Earlier this week, Chuka Umunna, the shadow business secretary, said a change to one of the founding principles of the EU – freedom of movement – should be introduced to prevent EU citizens travelling to Britain in search of work. He said the last Labour government had been wrong not to impose work restrictions on Hungary (and seven other eastern European countries) when it joined the EU in 2004. 

Whatever your views on this, it’s fair to say such rhetoric ignores the bigger picture. As Fazia Shaheen, a senior researcher at the New Economics Foundation argued late last year:

A surge of new migrants can indeed have an impact on the labour market, but this depends on the number of jobs being created (which can be boosted by the ability of businesses to produce more and by immigrants spending their earnings), if there is a drop-off in activity among the existing population (because of retirement for example); and if immigrants fill existing skills gaps […]

The real question here is why we focus so much on immigration rather than the structure of our economy, the creation of good jobs and how we might increase the power of employees working in cleaning, care, hospitality and other low paid sectors.

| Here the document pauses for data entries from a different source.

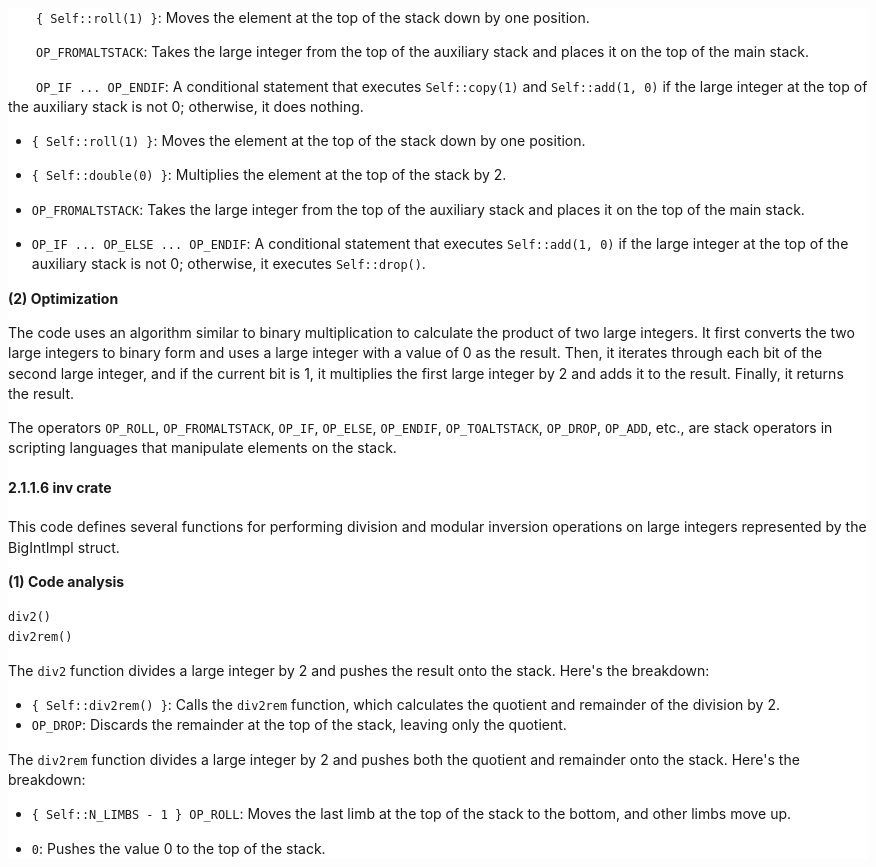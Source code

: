 &emsp;&emsp;```{ Self::roll(1) }```: Moves the element at the top of the stack down by one position.

&emsp;&emsp;```OP_FROMALTSTACK```: Takes the large integer from the top of the auxiliary stack and places it on the top of the main stack.

&emsp;&emsp;```OP_IF ... OP_ENDIF```: A conditional statement that executes ```Self::copy(1)``` and ```Self::add(1, 0)``` if the large integer at the top of the auxiliary stack is not 0; otherwise, it does nothing.

* ```{ Self::roll(1) }```: Moves the element at the top of the stack down by one position.

* ```{ Self::double(0) }```: Multiplies the element at the top of the stack by 2.

* ```OP_FROMALTSTACK```: Takes the large integer from the top of the auxiliary stack and places it on the top of the main stack.

* ```OP_IF ... OP_ELSE ... OP_ENDIF```: A conditional statement that executes ```Self::add(1, 0)``` if the large integer at the top of the auxiliary stack is not 0; otherwise, it executes ```Self::drop()```.

**(2) Optimization**

The code uses an algorithm similar to binary multiplication to calculate the product of two large integers. It first converts the two large integers to binary form and uses a large integer with a value of 0 as the result. Then, it iterates through each bit of the second large integer, and if the current bit is 1, it multiplies the first large integer by 2 and adds it to the result. Finally, it returns the result.

The operators ```OP_ROLL```, ```OP_FROMALTSTACK```, ```OP_IF```, ```OP_ELSE```, ```OP_ENDIF```, ```OP_TOALTSTACK```, ```OP_DROP```, ```OP_ADD```, etc., are stack operators in scripting languages that manipulate elements on the stack.

#### 2.1.1.6 inv crate

This code defines several functions for performing division and modular inversion operations on large integers represented by the BigIntImpl struct.  

**(1) Code analysis**

```rust
div2()
div2rem()
```

The ```div2``` function divides a large integer by 2 and pushes the result onto the stack. Here's the breakdown:

* ```{ Self::div2rem() }```: Calls the ```div2rem``` function, which calculates the quotient and remainder of the division by 2.
* ```OP_DROP```: Discards the remainder at the top of the stack, leaving only the quotient.

The ```div2rem``` function divides a large integer by 2 and pushes both the quotient and remainder onto the stack. Here's the breakdown:

* ```{ Self::N_LIMBS - 1 } OP_ROLL```: Moves the last limb at the top of the stack to the bottom, and other limbs move up.

* ```0```: Pushes the value 0 to the top of the stack.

Immigration will always carry a combination of benefits and disruptive impacts. But the story of what happened to Eva, and to the cockle-pickers in Morecambe Bay, and to thousands of others we never hear about, is useful in one regard. It is a useful bellwether for how we are treating our lowest-paid workers – whether British or foreign.

Correction: this piece originally stated that Eva was offered £200 a month to work as a nanny. The article has been updated to reflect the fact that she was offered £200 a week.